Output only the lines of the entries that follow, starting at the one with "Laudon e Laudon" and running down to the one with "- E os protocolos", both included and unchanged.

╭─ DATA SECTION

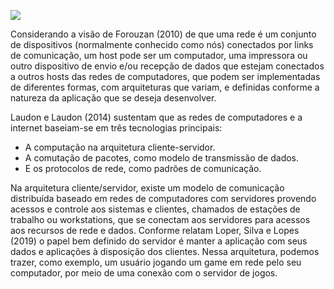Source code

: [![](https://ampli-images.s3.amazonaws.com/production/5e7056d4-8153-434e-9d82-34beaa148bd9/original)](https://ampli-images.s3.amazonaws.com/production/5e7056d4-8153-434e-9d82-34beaa148bd9/original)

Considerando a visão de Forouzan (2010) de que uma rede é um conjunto de dispositivos (normalmente conhecido como nós) conectados por links de comunicação, um host pode ser um computador, uma impressora ou outro dispositivo de envio e/ou recepção de dados que estejam conectados a outros hosts das redes de computadores, que podem ser implementadas de diferentes formas, com arquiteturas que variam, e definidas conforme a natureza da aplicação que se deseja desenvolver.

Laudon e Laudon (2014) sustentam que as redes de computadores e a internet baseiam-se em três tecnologias principais:

- A computação na arquitetura cliente-servidor.
- A comutação de pacotes, como modelo de transmissão de dados.
- E os protocolos de rede, como padrões de comunicação.

Na arquitetura cliente/servidor, existe um modelo de comunicação distribuída baseado em redes de computadores com servidores provendo acessos e controle aos sistemas e clientes, chamados de estações de trabalho ou workstations, que se conectam aos servidores para acessos aos recursos de rede e dados. Conforme relatam Loper, Silva e Lopes (2019) o papel bem definido do servidor é manter a aplicação com seus dados e aplicações à disposição dos clientes. Nessa arquitetura, podemos trazer, como exemplo, um usuário jogando um game em rede pelo seu computador, por meio de uma conexão com o servidor de jogos.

╰─

■ **RESULT OF THIS TASK**:
Laudon e Laudon (2014) sustentam que as redes de computadores e a internet baseiam-se em três tecnologias principais:

- A computação na arquitetura cliente-servidor.
- A comutação de pacotes, como modelo de transmissão de dados.
- E os protocolos de rede, como padrões de comunicação.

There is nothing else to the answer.